I've heard this sentiment repeated over the years by some very reputable sources. So why do many respected manufacturers continue to build speakers with two separate sets of input terminals explicitly for that purpose (that is, connecting a loudspeaker to an amp or receiver using two pairs of wire rather than the usual one)? Bi-wiring doesn't increase the power going to the speakers - it just doubles the number of cables connected to them. So what's the point?
According to many audiophiles and speaker companies, the answer's simple: it's the sound.
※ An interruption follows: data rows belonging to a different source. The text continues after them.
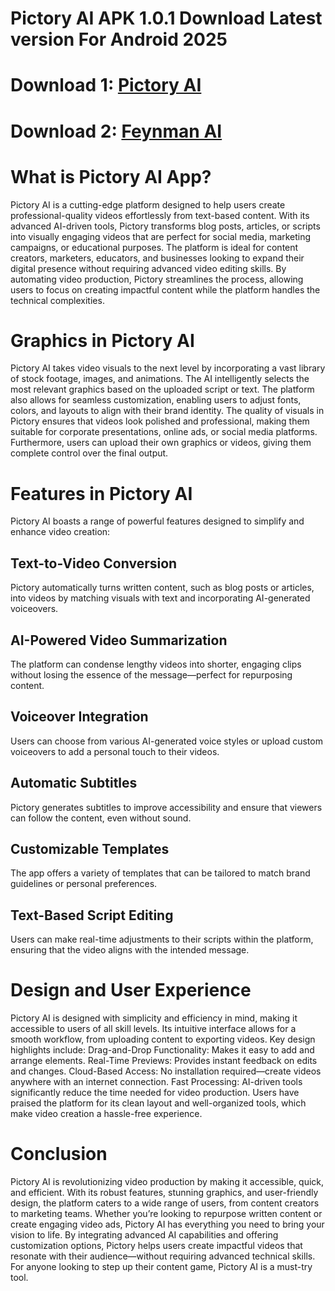 # Pictory AI APK 1.0.1 Download Latest version For Android 2025
# Download 1: [Pictory AI](https://bit.ly/3BsTq0D)
# Download 2: [Feynman AI](https://ai-icon.github.io/Feynman-AI/)
# What is Pictory AI App?
Pictory AI is a cutting-edge platform designed to help users create professional-quality videos effortlessly from text-based content. With its advanced AI-driven tools, Pictory transforms blog posts, articles, or scripts into visually engaging videos that are perfect for social media, marketing campaigns, or educational purposes. The platform is ideal for content creators, marketers, educators, and businesses looking to expand their digital presence without requiring advanced video editing skills.
By automating video production, Pictory streamlines the process, allowing users to focus on creating impactful content while the platform handles the technical complexities.

# Graphics in Pictory AI
Pictory AI takes video visuals to the next level by incorporating a vast library of stock footage, images, and animations. The AI intelligently selects the most relevant graphics based on the uploaded script or text. The platform also allows for seamless customization, enabling users to adjust fonts, colors, and layouts to align with their brand identity.
The quality of visuals in Pictory ensures that videos look polished and professional, making them suitable for corporate presentations, online ads, or social media platforms. Furthermore, users can upload their own graphics or videos, giving them complete control over the final output.

# Features in Pictory AI
Pictory AI boasts a range of powerful features designed to simplify and enhance video creation:
## Text-to-Video Conversion
Pictory automatically turns written content, such as blog posts or articles, into videos by matching visuals with text and incorporating AI-generated voiceovers.
## AI-Powered Video Summarization
The platform can condense lengthy videos into shorter, engaging clips without losing the essence of the message—perfect for repurposing content.
## Voiceover Integration
Users can choose from various AI-generated voice styles or upload custom voiceovers to add a personal touch to their videos.
## Automatic Subtitles
Pictory generates subtitles to improve accessibility and ensure that viewers can follow the content, even without sound.
## Customizable Templates
The app offers a variety of templates that can be tailored to match brand guidelines or personal preferences.
## Text-Based Script Editing
Users can make real-time adjustments to their scripts within the platform, ensuring that the video aligns with the intended message.

# Design and User Experience
Pictory AI is designed with simplicity and efficiency in mind, making it accessible to users of all skill levels. Its intuitive interface allows for a smooth workflow, from uploading content to exporting videos. Key design highlights include:
Drag-and-Drop Functionality: Makes it easy to add and arrange elements.
Real-Time Previews: Provides instant feedback on edits and changes.
Cloud-Based Access: No installation required—create videos anywhere with an internet connection.
Fast Processing: AI-driven tools significantly reduce the time needed for video production.
Users have praised the platform for its clean layout and well-organized tools, which make video creation a hassle-free experience.

# Conclusion
Pictory AI is revolutionizing video production by making it accessible, quick, and efficient. With its robust features, stunning graphics, and user-friendly design, the platform caters to a wide range of users, from content creators to marketing teams. Whether you’re looking to repurpose written content or create engaging video ads, Pictory AI has everything you need to bring your vision to life.
By integrating advanced AI capabilities and offering customization options, Pictory helps users create impactful videos that resonate with their audience—without requiring advanced technical skills. For anyone looking to step up their content game, Pictory AI is a must-try tool.
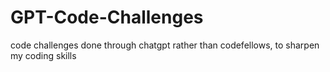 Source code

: # GPT-Code-Challenges
code challenges done through chatgpt rather than codefellows, to sharpen my coding skills
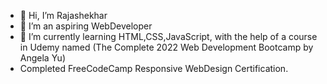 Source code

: - 👋 Hi, I’m Rajashekhar
- 👀 I’m an aspiring WebDeveloper
- 🌱 I’m currently learning HTML,CSS,JavaScript, with the help of a course in Udemy named (The Complete 2022 Web Development Bootcamp by Angela Yu)
- Completed FreeCodeCamp Responsive WebDesign Certification.
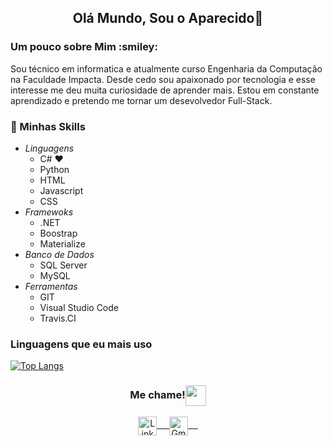 <h2 align="center">Olá Mundo, Sou o Aparecido👋</h2> 


<h3> Um pouco sobre Mim :smiley:</h3>
<p>Sou técnico em informatica e atualmente curso Engenharia da Computação na Faculdade Impacta. Desde cedo sou apaixonado por tecnologia e esse interesse me deu muita curiosidade de aprender mais. Estou em constante aprendizado e pretendo me tornar um desevolvedor Full-Stack.</p>

<h3> 🚀 Minhas Skills</h3>

- *Linguagens*
	- C# ❤️
	- Python
	- HTML
	- Javascript
	- CSS
- *Framewoks*
	- .NET
	- Boostrap
	- Materialize
- *Banco de Dados*
	- SQL Server
	- MySQL
- *Ferramentas*
	- GIT
	- Visual Studio Code
	- Travis.CI

<h3>Linguagens que eu mais uso</h3>

[![Top Langs](https://github-readme-stats.vercel.app/api/top-langs/?username=aparecido789&layout=compact)](https://github.com/anuraghazra/github-readme-stats)


<div align="center">
  <h3 align="center">Me chame!<img align="center" src="https://github.com/rajput2107/rajput2107/blob/master/Assets/Handshake.gif" height="33px" /></h3> 
</div>
<p align="center">
 <a href="https://www.linkedin.com/in/aparecido-francisco/" target="_blank">
  <img align="center" alt="LinkedIn" width="30px" src="https://www.vectorlogo.zone/logos/linkedin/linkedin-icon.svg" /> &nbsp; &nbsp;
 </a>
 <a href="mailto:aparecidofranciscosilva10@gmail.com" target="_blank">
  <img align="center" alt="Gmail" width="30px" src="https://www.flaticon.com/svg/static/icons/svg/281/281769.svg" /> &nbsp; &nbsp;
 </a>
  <br/>
</p>
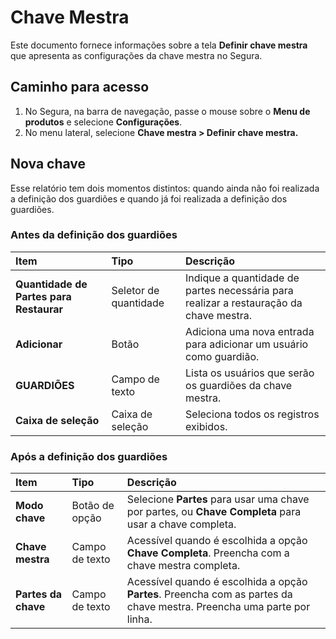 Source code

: # Chave Mestra

Este documento fornece informações sobre a tela **Definir chave mestra** que apresenta as configurações da chave mestra no Segura.

## Caminho para acesso
1. No Segura, na barra de navegação, passe o mouse sobre o **Menu de produtos** e selecione **Configurações**.  
2. No menu lateral, selecione **Chave mestra \> Definir chave mestra.**

## Nova chave
Esse relatório tem dois momentos distintos: quando ainda não foi realizada a definição dos guardiões e quando já foi realizada a definição dos guardiões.

### Antes da definição dos guardiões
| Item | Tipo | Descrição |
| :---- | :---- | :---- |
| **Quantidade de Partes para Restaurar** | Seletor de quantidade | Indique a quantidade de partes necessária para realizar a restauração da chave mestra. |
| **Adicionar** | Botão | Adiciona uma nova entrada para adicionar um usuário como guardião. |
| **GUARDIÕES** | Campo de texto | Lista os usuários que serão os guardiões da chave mestra. |
| **Caixa de seleção** | Caixa de seleção | Seleciona todos os registros exibidos. |

### Após a definição dos guardiões
| Item | Tipo | Descrição |
| :---- | :---- | :---- |
| **Modo chave** | Botão de opção | Selecione **Partes** para usar uma chave por partes, ou **Chave Completa** para usar a chave completa. |
| **Chave mestra** | Campo de texto | Acessível quando é escolhida a opção **Chave Completa**. Preencha com a chave mestra completa. |
| **Partes da chave** | Campo de texto | Acessível quando é escolhida a opção **Partes**. Preencha com as partes da chave mestra. Preencha uma parte por linha. |

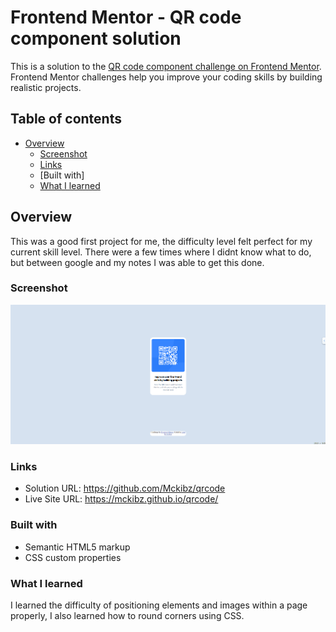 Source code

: # Frontend Mentor - QR code component solution

This is a solution to the [QR code component challenge on Frontend Mentor](https://www.frontendmentor.io/challenges/qr-code-component-iux_sIO_H). Frontend Mentor challenges help you improve your coding skills by building realistic projects. 

## Table of contents

- [Overview](#overview)
  - [Screenshot](#screenshot)
  - [Links](#links)
  - [Built with]
  - [What I learned](#what-i-learned)


## Overview
This was a good first project for me, the difficulty level felt perfect for my current skill level. 
There were a few times where I didnt know what to do, but between google and my notes I was able to get this done.

### Screenshot

![Preview image of my project](./screenshot.png)

### Links

- Solution URL: https://github.com/Mckibz/qrcode
- Live Site URL: https://mckibz.github.io/qrcode/

### Built with

- Semantic HTML5 markup
- CSS custom properties

### What I learned

I learned the difficulty of positioning elements and images within a page properly, I also learned how to round corners using CSS. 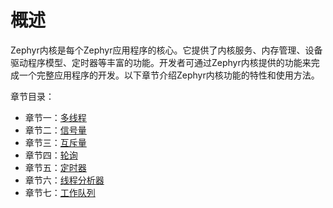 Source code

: # 概述
Zephyr内核是每个Zephyr应用程序的核心。它提供了内核服务、内存管理、设备驱动程序模型、定时器等丰富的功能。开发者可通过Zephyr内核提供的功能来完成一个完整应用程序的开发。以下章节介绍Zephyr内核功能的特性和使用方法。

章节目录：
* 章节一：[多线程](./multithread)
* 章节二：[信号量](./sync_semaphore)
* 章节三：[互斥量](./sync_mutex)
* 章节四：[轮询](./sync_poll)
* 章节五：[定时器](./timer)
* 章节六：[线程分析器](./thread_analyzer.md)
* 章节七：[工作队列](./workqueue.md)
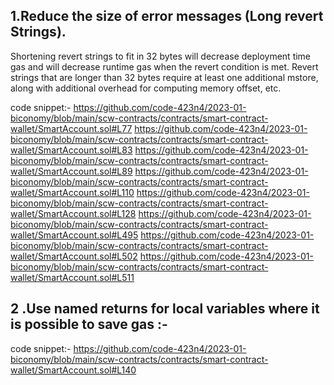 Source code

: ## 1.Reduce the size of error messages (Long revert Strings).

Shortening revert strings to fit in 32 bytes will decrease deployment time gas and will decrease runtime gas when the revert condition is met.
Revert strings that are longer than 32 bytes require at least one additional mstore, along with additional overhead for computing memory offset, etc.

code snippet:-
https://github.com/code-423n4/2023-01-biconomy/blob/main/scw-contracts/contracts/smart-contract-wallet/SmartAccount.sol#L77
https://github.com/code-423n4/2023-01-biconomy/blob/main/scw-contracts/contracts/smart-contract-wallet/SmartAccount.sol#L83
https://github.com/code-423n4/2023-01-biconomy/blob/main/scw-contracts/contracts/smart-contract-wallet/SmartAccount.sol#L89
https://github.com/code-423n4/2023-01-biconomy/blob/main/scw-contracts/contracts/smart-contract-wallet/SmartAccount.sol#L110
https://github.com/code-423n4/2023-01-biconomy/blob/main/scw-contracts/contracts/smart-contract-wallet/SmartAccount.sol#L128
https://github.com/code-423n4/2023-01-biconomy/blob/main/scw-contracts/contracts/smart-contract-wallet/SmartAccount.sol#L495
https://github.com/code-423n4/2023-01-biconomy/blob/main/scw-contracts/contracts/smart-contract-wallet/SmartAccount.sol#L502
https://github.com/code-423n4/2023-01-biconomy/blob/main/scw-contracts/contracts/smart-contract-wallet/SmartAccount.sol#L511

## 2 .Use named returns for local variables where it is possible to save gas :-

code snippet:-
https://github.com/code-423n4/2023-01-biconomy/blob/main/scw-contracts/contracts/smart-contract-wallet/SmartAccount.sol#L140
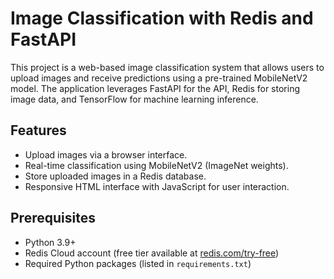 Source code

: # Image Classification with Redis and FastAPI

This project is a web-based image classification system that allows users to upload images and receive predictions using a pre-trained MobileNetV2 model. The application leverages FastAPI for the API, Redis for storing image data, and TensorFlow for machine learning inference. 

## Features
- Upload images via a browser interface.
- Real-time classification using MobileNetV2 (ImageNet weights).
- Store uploaded images in a Redis database.
- Responsive HTML interface with JavaScript for user interaction.

## Prerequisites
- Python 3.9+
- Redis Cloud account (free tier available at [redis.com/try-free](https://redis.com/try-free))
- Required Python packages (listed in `requirements.txt`)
I decided to see (or rather hear) for myself if there was anything to this bi-wiring. Starting with a pair of four-way floor-standing towers I have at home, I disconnected the metal jumpers that joined the two sets of positive and negative terminals on the back of each speaker. Then I hooked up my two matching pairs of speaker wires between the speakers and my receiver. Once connected, I fired up the system to hear the results.
I was impressed.
Bass definition had clearly ratcheted up a couple of notches. Individual bass notes were much easier to distinguish, and they seemed to have taken on a fuller and rounder tone. High frequencies also improved greatly. The somewhat harsh brightness that I had always attributed to my speaker's metal dome tweeters disappeared - replaced by a smoothness and warmth I hadn't thought them capable of.
I performed the same experiment on a pair of high-quality two-way bookshelf speakers that I own. The results were similar although a bit more subtle.
The bottom line - even though I can't explain exactly why, bi-wiring worked surprisingly well in my system. If you have speakers that are compatible with a bi-wired connection, I would highly recommend that you give it a try. Happy listening.